Colt folds his arms across his chest. "It doesn't mean anything bad. If their records have been expunged, they could be anywhere. They might have left the country; it happens. But most likely they're still in the wasteland, somewhere, or in an indie off-grid. There are only six. Here; I've made a list of them."
I study the piece of paper he gives me. There is one in Cornwall, one in Dorset. Two in North Yorkshire, one in Norfolk and one in Cumbria.
I stare at it, helplessly. "How do I find out?
"
For the first time I fully understand how enclosed our lives are. The ziprail runs only within and between megacities, or out to the designated leisure environments. The fake views from the windows ensure that we never see a Hope Village, the farmlands, an off-grid or the wasteland. You need special permission to travel outside the megacity on anything other than the ziprail.

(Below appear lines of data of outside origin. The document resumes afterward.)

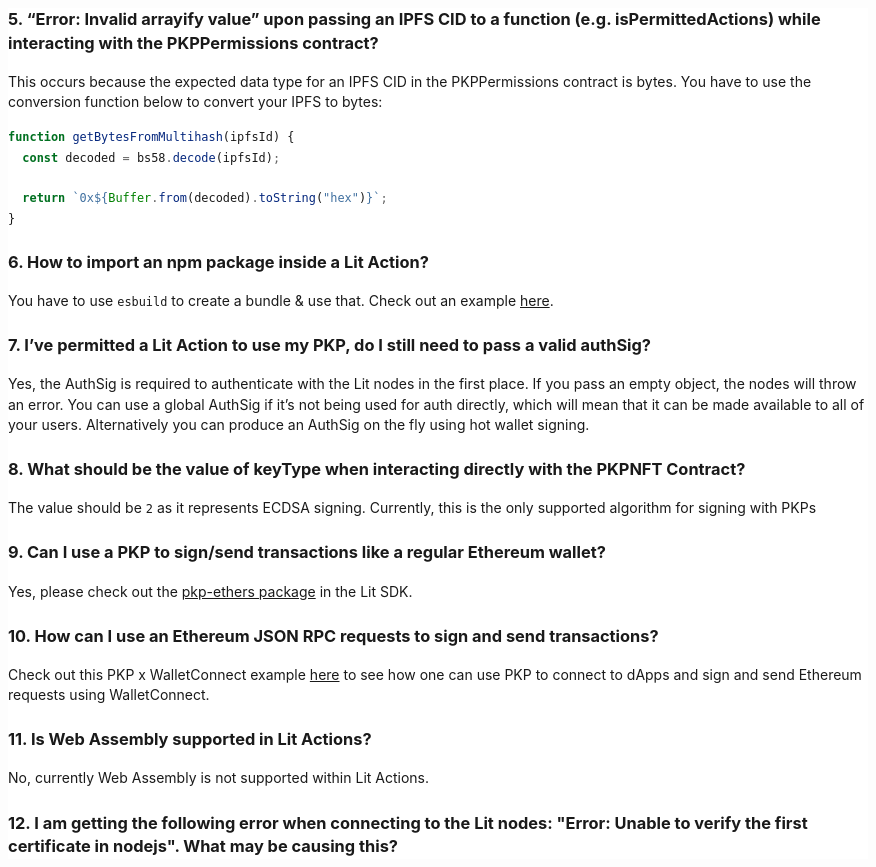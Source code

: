 ### 5. “Error: Invalid arrayify value” upon passing an IPFS CID to a function (e.g. isPermittedActions) while interacting with the PKPPermissions contract?

This occurs because the expected data type for an IPFS CID in the PKPPermissions contract is bytes. You have to use the conversion function below to convert your IPFS to bytes:

```js
function getBytesFromMultihash(ipfsId) {
  const decoded = bs58.decode(ipfsId);

  return `0x${Buffer.from(decoded).toString("hex")}`;
}
```

### 6. How to import an npm package inside a Lit Action?

You have to use `esbuild` to create a bundle & use that. Check out an example [here](https://github.com/LIT-Protocol/js-serverless-function-test/tree/main/bundleTests/siwe).

### 7. I’ve permitted a Lit Action to use my PKP, do I still need to pass a valid authSig?

Yes, the AuthSig is required to authenticate with the Lit nodes in the first place. If you pass an empty object, the nodes will throw an error. You can use a global AuthSig if it’s not being used for auth directly, which will mean that it can be made available to all of your users. Alternatively you can produce an AuthSig on the fly using hot wallet signing.

### 8. What should be the value of keyType when interacting directly with the PKPNFT Contract?

The value should be `2` as it represents ECDSA signing. Currently, this is the only supported algorithm for signing with PKPs

### 9. Can I use a PKP to sign/send transactions like a regular Ethereum wallet?

Yes, please check out the [pkp-ethers package](https://github.com/LIT-Protocol/js-sdk/tree/master/packages/pkp-ethers) in the Lit SDK.

### 10. How can I use an Ethereum JSON RPC requests to sign and send transactions?

Check out this PKP x WalletConnect example [here](https://github.com/LIT-Protocol/pkp-walletconnect) to see how one can use PKP to connect to dApps and sign and send Ethereum requests using WalletConnect.

### 11. Is Web Assembly supported in Lit Actions?

No, currently Web Assembly is not supported within Lit Actions.

### 12. I am getting the following error when connecting to the Lit nodes: "Error: Unable to verify the first certificate in nodejs". What may be causing this?
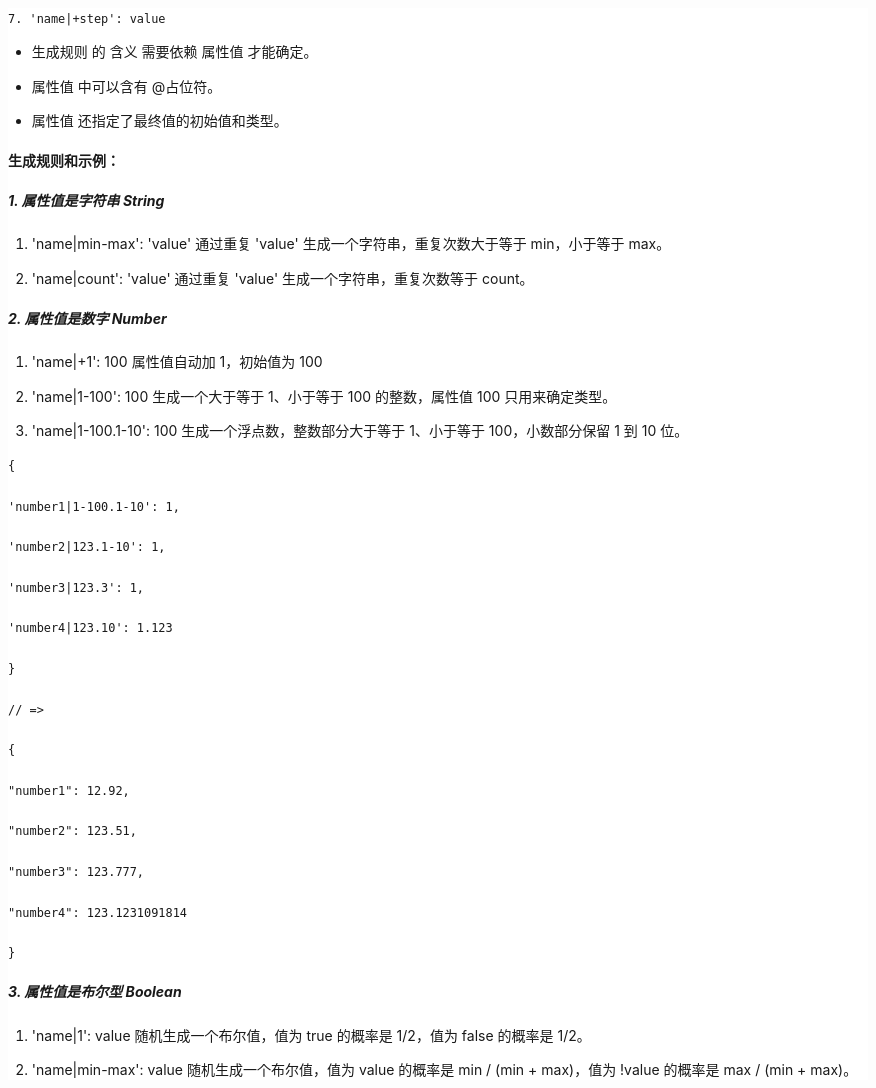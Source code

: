     7. 'name|+step': value

  * 生成规则 的 含义 需要依赖 属性值 才能确定。

  * 属性值 中可以含有 @占位符。

  * 属性值 还指定了最终值的初始值和类型。

#### 生成规则和示例：

##### 1\. 属性值是字符串 String

  1. 'name|min-max': 'value' 通过重复 'value' 生成一个字符串，重复次数大于等于 min，小于等于 max。

  2. 'name|count': 'value' 通过重复 'value' 生成一个字符串，重复次数等于 count。

##### 2\. 属性值是数字 Number

  1. 'name|+1': 100 属性值自动加 1，初始值为 100

  2. 'name|1-100': 100 生成一个大于等于 1、小于等于 100 的整数，属性值 100 只用来确定类型。

  3. 'name|1-100.1-10': 100 生成一个浮点数，整数部分大于等于 1、小于等于 100，小数部分保留 1 到 10 位。

```
{

'number1|1-100.1-10': 1,

'number2|123.1-10': 1,

'number3|123.3': 1,

'number4|123.10': 1.123

}

// =>

{

"number1": 12.92,

"number2": 123.51,

"number3": 123.777,

"number4": 123.1231091814

}
```

##### 3\. 属性值是布尔型 Boolean

  1. 'name|1': value 随机生成一个布尔值，值为 true 的概率是 1/2，值为 false 的概率是 1/2。

  2. 'name|min-max': value 随机生成一个布尔值，值为 value 的概率是 min / (min + max)，值为 !value 的概率是 max / (min + max)。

I've heard about the ghost towns, though, and seen them on documentaries, bleak, and empty. The population is smaller now and stacks take up less space than houses, so not all the old towns and villages had to be demolished; some were just abandoned. They exist so near to the megacities, but we can't visit them.
Yet no one questions this.
There is so much to do here; we're always busy, never bored. We work and play hard, we spend weekends at the retail showrooms, at the gym, in cafés, bars, down at Larks Pond, Wildacre or visiting the adventure trails at Great Outdoors in MC13―Nash loves to go ziplining. We watch films, play games; we can holochat to someone in California at the touch of a fingertip, or take the ziprail to sleepy, old-fashioned Wells-next-the-Sea or amazing historic Bath. We can fly to the 'permitted' countries, if we can afford it, which most of us can't; we can slip into thousands of virtual realities, but we can't walk twenty miles outside our own megacity without a pass.
They've given us so much to do that we don't notice how restricted we are.
We think our world is full and fascinating, with every need catered for, but we're treated like children―here, don't ask awkward questions, play with this! And so our attention is captured by the next bright, shiny toy, and we stop asking if we can play in that other field over the fence.